(Stored items from a collection)
──────

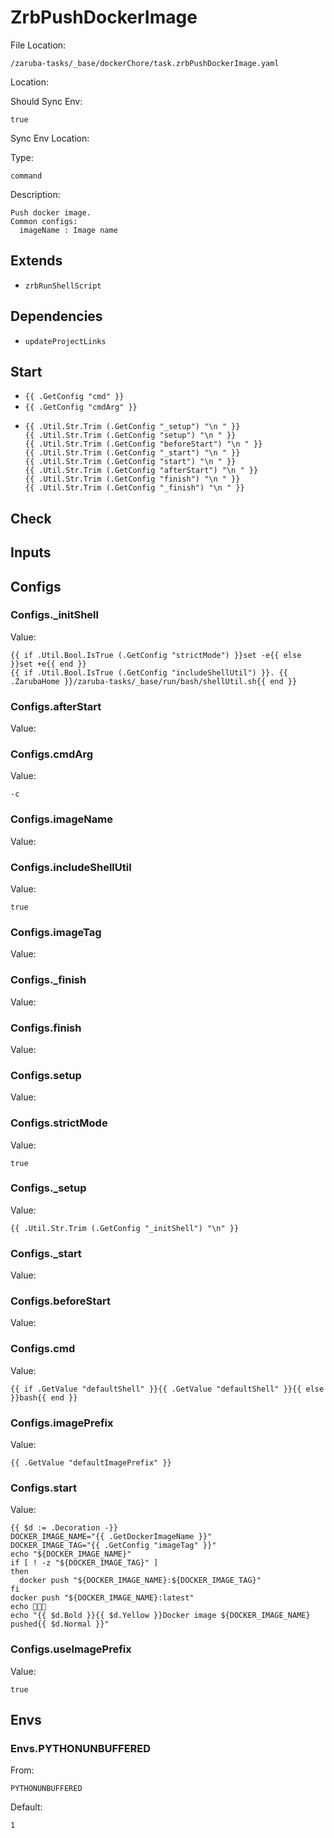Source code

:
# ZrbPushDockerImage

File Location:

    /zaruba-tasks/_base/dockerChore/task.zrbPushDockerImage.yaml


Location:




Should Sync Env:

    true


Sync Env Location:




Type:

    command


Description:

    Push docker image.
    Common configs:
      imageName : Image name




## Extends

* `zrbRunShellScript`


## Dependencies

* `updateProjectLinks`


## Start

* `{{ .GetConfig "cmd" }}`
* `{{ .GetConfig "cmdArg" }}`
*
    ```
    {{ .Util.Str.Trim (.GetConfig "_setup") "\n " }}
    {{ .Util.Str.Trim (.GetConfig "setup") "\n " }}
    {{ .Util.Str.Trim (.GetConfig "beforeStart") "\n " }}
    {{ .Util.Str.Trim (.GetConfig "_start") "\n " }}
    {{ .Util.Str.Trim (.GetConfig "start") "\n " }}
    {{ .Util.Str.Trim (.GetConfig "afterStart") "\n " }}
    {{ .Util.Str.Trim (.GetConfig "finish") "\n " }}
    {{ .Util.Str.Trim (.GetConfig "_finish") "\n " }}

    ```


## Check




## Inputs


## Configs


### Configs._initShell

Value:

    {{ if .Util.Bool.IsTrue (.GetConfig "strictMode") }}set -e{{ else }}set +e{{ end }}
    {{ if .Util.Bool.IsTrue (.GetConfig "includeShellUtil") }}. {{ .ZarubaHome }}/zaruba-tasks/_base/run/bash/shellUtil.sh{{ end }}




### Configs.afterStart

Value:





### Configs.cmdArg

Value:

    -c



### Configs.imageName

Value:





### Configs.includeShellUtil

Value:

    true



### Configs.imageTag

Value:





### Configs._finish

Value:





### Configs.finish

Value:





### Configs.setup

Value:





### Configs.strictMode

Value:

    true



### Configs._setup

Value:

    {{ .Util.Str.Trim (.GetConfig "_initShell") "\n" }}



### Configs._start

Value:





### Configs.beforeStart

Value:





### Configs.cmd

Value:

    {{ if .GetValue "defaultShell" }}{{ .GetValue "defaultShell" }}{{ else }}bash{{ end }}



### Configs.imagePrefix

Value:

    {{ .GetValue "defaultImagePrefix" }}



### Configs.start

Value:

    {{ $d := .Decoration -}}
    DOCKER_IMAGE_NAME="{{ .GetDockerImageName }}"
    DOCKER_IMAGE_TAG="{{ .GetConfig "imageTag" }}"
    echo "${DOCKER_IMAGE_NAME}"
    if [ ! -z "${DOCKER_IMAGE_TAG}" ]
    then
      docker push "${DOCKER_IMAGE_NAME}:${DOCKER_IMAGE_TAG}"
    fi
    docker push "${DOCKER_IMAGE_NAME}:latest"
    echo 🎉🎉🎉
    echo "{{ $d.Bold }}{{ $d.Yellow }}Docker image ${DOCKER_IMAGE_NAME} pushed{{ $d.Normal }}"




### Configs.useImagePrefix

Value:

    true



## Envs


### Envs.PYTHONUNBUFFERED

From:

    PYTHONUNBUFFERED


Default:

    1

──────

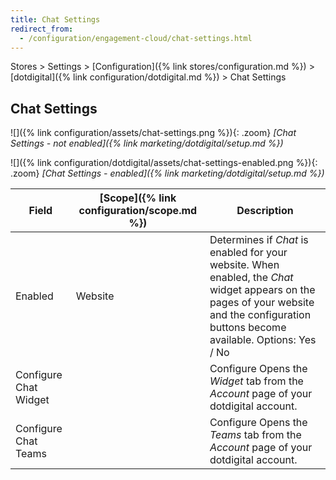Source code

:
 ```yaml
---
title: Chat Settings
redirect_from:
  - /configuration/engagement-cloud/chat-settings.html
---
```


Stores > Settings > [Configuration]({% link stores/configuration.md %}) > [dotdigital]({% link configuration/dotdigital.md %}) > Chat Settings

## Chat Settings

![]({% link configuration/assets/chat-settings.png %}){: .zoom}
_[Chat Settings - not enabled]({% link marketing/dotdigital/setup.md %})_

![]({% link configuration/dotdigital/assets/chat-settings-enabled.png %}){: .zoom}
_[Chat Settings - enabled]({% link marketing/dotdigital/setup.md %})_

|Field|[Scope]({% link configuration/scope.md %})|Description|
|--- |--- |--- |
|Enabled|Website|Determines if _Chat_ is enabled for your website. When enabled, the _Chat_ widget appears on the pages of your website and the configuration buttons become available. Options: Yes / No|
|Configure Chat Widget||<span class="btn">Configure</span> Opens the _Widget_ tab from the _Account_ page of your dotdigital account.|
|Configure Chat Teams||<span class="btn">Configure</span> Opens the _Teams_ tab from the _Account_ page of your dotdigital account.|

──────

* _Problem to work on_: Which lines in the records above include the word "zoom"? Copy them out.

* _Written answer_:
![]({% link configuration/assets/chat-settings.png %}){: .zoom}
![]({% link configuration/dotdigital/assets/chat-settings-enabled.png %}){: .zoom}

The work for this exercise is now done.